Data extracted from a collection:
=== Begin Enclosure ===

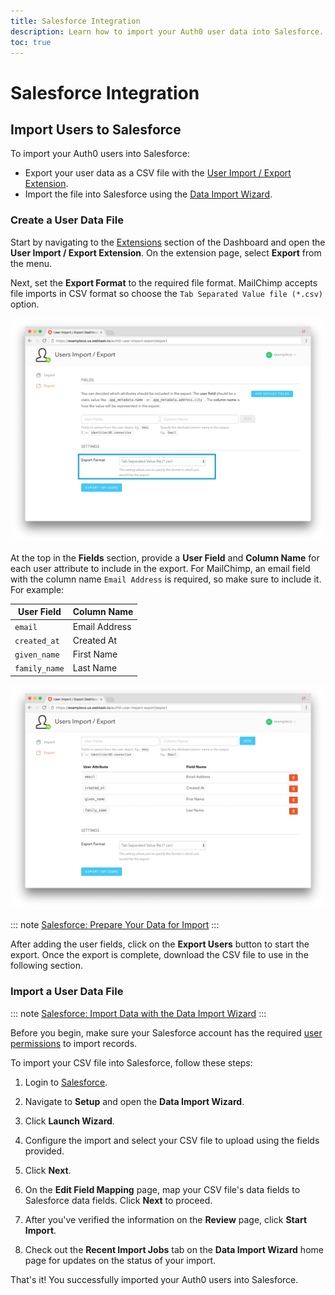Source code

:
 ```yaml
---
title: Salesforce Integration
description: Learn how to import your Auth0 user data into Salesforce.
toc: true
---
```


# Salesforce Integration

## Import Users to Salesforce

To import your Auth0 users into Salesforce:

- Export your user data as a CSV file with the [User Import / Export Extension](/extensions/user-import-export).
- Import the file into Salesforce using the [Data Import Wizard](https://help.salesforce.com/articleView?id=data_import_wizard.htm).

### Create a User Data File

Start by navigating to the [Extensions](${manage_url}/#/extensions) section of the Dashboard and open the **User Import / Export Extension**. On the extension page, select **Export** from the menu.

Next, set the **Export Format** to the required file format. MailChimp accepts file imports in CSV format so choose the `Tab Separated Value file (*.csv)` option.

![User Import/Export Extension Format](/media/articles/integrations/marketing/import-export-set-format.png)

At the top in the **Fields** section, provide a **User Field** and **Column Name** for each user attribute to include in the export. For MailChimp, an email field with the column name `Email Address` is required, so make sure to include it. For example:

User Field | Column Name
-----------|------------
`email` | Email Address
`created_at` | Created At
`given_name` | First Name
`family_name` | Last Name

![User Import/Export Extension Fields](/media/articles/integrations/marketing/import-export-fields.png)

::: note
[Salesforce: Prepare Your Data for Import](https://help.salesforce.com/articleView?id=import_prepare.htm)
:::

After adding the user fields, click on the **Export Users** button to start the export. Once the export is complete, download the CSV file to use in the following section.

### Import a User Data File

::: note
[Salesforce: Import Data with the Data Import Wizard](https://help.salesforce.com/articleView?id=import_with_data_import_wizard.htm)
:::

Before you begin, make sure your Salesforce account has the required [user permissions](https://help.salesforce.com/articleView?id=faq_import_general_permissions.htm) to import records.

To import your CSV file into Salesforce, follow these steps:

1. Login to [Salesforce](https://login.salesforce.com/).

2. Navigate to **Setup** and open the **Data Import Wizard**.

4. Click **Launch Wizard**.

5. Configure the import and select your CSV file to upload using the fields provided.

6. Click **Next**.

7. On the **Edit Field Mapping** page, map your CSV file's data fields to Salesforce data fields. Click **Next** to proceed.

8. After you've verified the information on the **Review** page, click **Start Import**.

9. Check out the **Recent Import Jobs** tab on the **Data Import Wizard** home page for updates on the status of your import.

That's it! You successfully imported your Auth0 users into Salesforce.

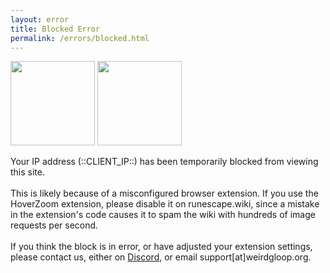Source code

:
 ```yaml
---
layout: error
title: Blocked Error
permalink: /errors/blocked.html
---
```


<a href="https://runescape.wiki"><img src="/images/RuneScape-Wiki-logo@2x.png" width="135px" height="135px"></a>
<a href="https://oldschool.runescape.wiki"><img src="/images/Old-School-RuneScape-Wiki-logo@2x.png" width="135px" height="135px"></a>

Your IP address (::CLIENT_IP::) has been temporarily blocked from viewing this site.<br /><br />
This is likely because of a misconfigured browser extension. If you use the HoverZoom extension, please disable it on runescape.wiki, since a mistake in the extension's code causes it to spam the wiki with hundreds of image requests per second.<br /><br />
If you think the block is in error, or have adjusted your extension settings, please contact us, either on <a href="https://discord.gg/runescapewiki">Discord</a>, or email support[at]weirdgloop.org.
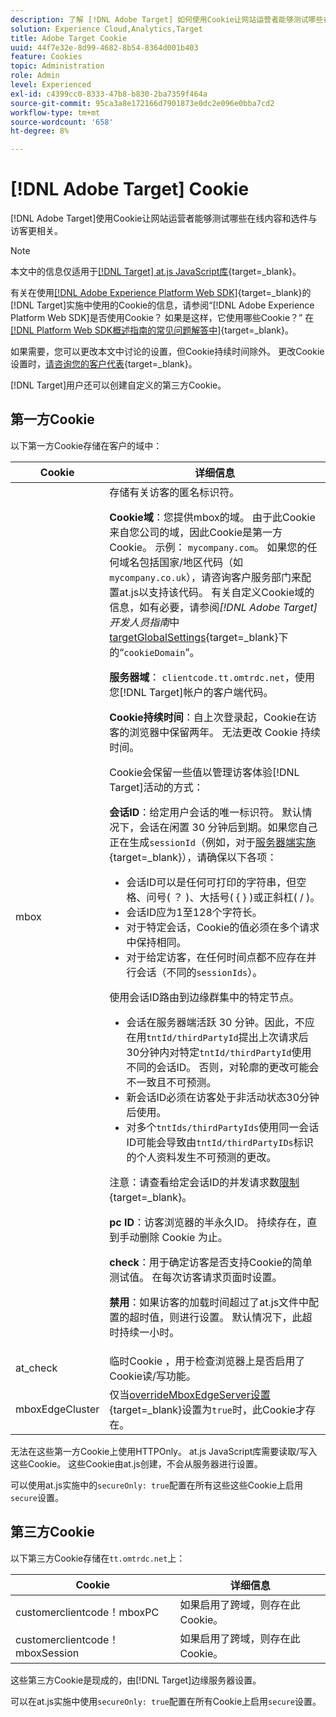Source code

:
 ```yaml
---
description: 了解 [!DNL Adobe Target] 如何使用Cookie让网站运营者能够测试哪些在线内容和选件与访客更相关。
solution: Experience Cloud,Analytics,Target
title: Adobe Target Cookie
uuid: 44f7e32e-8d99-4682-8b54-8364d001b403
feature: Cookies
topic: Administration
role: Admin
level: Experienced
exl-id: c4399cc0-8333-47b8-b830-2ba7359f464a
source-git-commit: 95ca3a8e172166d7901873e0dc2e096e0bba7cd2
workflow-type: tm+mt
source-wordcount: '658'
ht-degree: 8%

---
```


# [!DNL Adobe Target] Cookie

[!DNL Adobe Target]使用Cookie让网站运营者能够测试哪些在线内容和选件与访客更相关。

>[!NOTE]
>
>本文中的信息仅适用于[[!DNL Target] at.js JavaScript库](https://experienceleague.adobe.com/docs/target-dev/developer/client-side/at-js-implementation/functions-overview/targetglobalsettings.html?lang=zh-Hans){target=_blank}。
>
>有关在使用[[!DNL Adobe Experience Platform Web SDK]](https://experienceleague.adobe.com/docs/experience-platform/edge/home.html?lang=zh-Hans){target=_blank}的[!DNL Target]实施中使用的Cookie的信息，请参阅“[!DNL Adobe Experience Platform Web SDK]是否使用Cookie？ 如果是这样，它使用哪些Cookie？” 在[[!DNL Platform Web SDK概述指南的常见问题解答中]](https://experienceleague.adobe.com/docs/experience-platform/edge/web-sdk-faq.html?lang=zh-Hans){target=_blank}。
>
>如果需要，您可以更改本文中讨论的设置，但Cookie持续时间除外。 更改Cookie设置时，[请咨询您的客户代表](https://experienceleague.adobe.com/docs/target/using/cmp-resources-and-contact-information.html?lang=zh-Hans){target=_blank}。
>
>[!DNL Target]用户还可以创建自定义的第三方Cookie。

## 第一方Cookie

以下第一方Cookie存储在客户的域中：

| Cookie | 详细信息 |
| --- | --- |
| mbox | 存储有关访客的匿名标识符。<P>**Cookie域**：您提供mbox的域。 由于此Cookie来自您公司的域，因此Cookie是第一方Cookie。 示例： `mycompany.com`。 如果您的任何域名包括国家/地区代码（如`mycompany.co.uk`），请咨询客户服务部门来配置at.js以支持该代码。 有关自定义Cookie域的信息，如有必要，请参阅&#x200B;*[!DNL Adobe Target]开发人员指南*&#x200B;中[targetGlobalSettings](https://experienceleague.adobe.com/docs/target-dev/developer/client-side/at-js-implementation/functions-overview/targetglobalsettings.html?lang=zh-Hans){target=_blank}下的“`cookieDomain`”。<P>**服务器域**： `clientcode.tt.omtrdc.net`，使用您[!DNL Target]帐户的客户端代码。<P>**Cookie持续时间**：自上次登录起，Cookie在访客的浏览器中保留两年。 无法更改 Cookie 持续时间。<P>Cookie会保留一些值以管理访客体验[!DNL Target]活动的方式：<P>**会话ID**：给定用户会话的唯一标识符。 默认情况下，会话在闲置 30 分钟后到期。如果您自己正在生成`sessionId`（例如，对于[服务器端实施](https://experienceleague.adobe.com/docs/target-dev/developer/server-side/server-side-overview.html?lang=zh-Hans){target=_blank}），请确保以下各项：<ul><li>会话ID可以是任何可打印的字符串，但空格、问号( ？ )、大括号( { } )或正斜杠( / )。</li><li>会话ID应为1至128个字符长。</li><li>对于特定会话，Cookie的值必须在多个请求中保持相同。</li><li>对于给定访客，在任何时间点都不应存在并行会话（不同的`sessionIds`）。</li></ul>使用会话ID路由到边缘群集中的特定节点。<ul><li>会话在服务器端活跃 30 分钟。因此，不应在用`tntId/thirdPartyId`提出上次请求后30分钟内对特定`tntId/thirdPartyId`使用不同的会话ID。 否则，对轮廓的更改可能会不一致且不可预测。</li><li>新会话ID必须在访客处于非活动状态30分钟后使用。</li><li>对多个`tntIds/thirdPartyIds`使用同一会话ID可能会导致由`tntId/thirdPartyIDs`标识的个人资料发生不可预测的更改。</li></ul>注意：请查看给定会话ID的并发请求数[限制](https://experienceleague.adobe.com/docs/target/using/troubleshoot/target-limits.html?lang=zh-Hans#content-delivery){target=_blank}。<P>**pc ID**：访客浏览器的半永久ID。 持续存在，直到手动删除 Cookie 为止。<P>**check**：用于确定访客是否支持Cookie的简单测试值。 在每次访客请求页面时设置。<P>**禁用**：如果访客的加载时间超过了at.js文件中配置的超时值，则进行设置。 默认情况下，此超时持续一小时。 |
| at_check | 临时Cookie ，用于检查浏览器上是否启用了Cookie读/写功能。 |
| mboxEdgeCluster | 仅当[overrideMboxEdgeServer设置](https://experienceleague.adobe.com/docs/target-dev/developer/client-side/at-js-implementation/functions-overview/targetglobalsettings.html?lang=zh-Hans){target=_blank}设置为`true`时，此Cookie才存在。 |

无法在这些第一方Cookie上使用HTTPOnly。 at.js JavaScript库需要读取/写入这些Cookie。 这些Cookie由at.js创建，不会从服务器进行设置。

可以使用at.js实施中的`secureOnly: true`配置在所有这些这些Cookie上启用`secure`设置。

## 第三方Cookie

以下第三方Cookie存储在`tt.omtrdc.net`上：

| Cookie | 详细信息 |
| --- | --- |
| customerclientcode！mboxPC | 如果启用了跨域，则存在此Cookie。 |
| customerclientcode！mboxSession | 如果启用了跨域，则存在此Cookie。 |

这些第三方Cookie是现成的，由[!DNL Target]边缘服务器设置。

可以在at.js实施中使用`secureOnly: true`配置在所有Cookie上启用`secure`设置。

=== End Enclosure ===

WHAT THIS TASK INVOLVES: Among the lines above, find those containing the word "Column" and copy each.

SOLUTION TO THIS TASK:
At the top in the **Fields** section, provide a **User Field** and **Column Name** for each user attribute to include in the export. For MailChimp, an email field with the column name `Email Address` is required, so make sure to include it. For example:
User Field | Column Name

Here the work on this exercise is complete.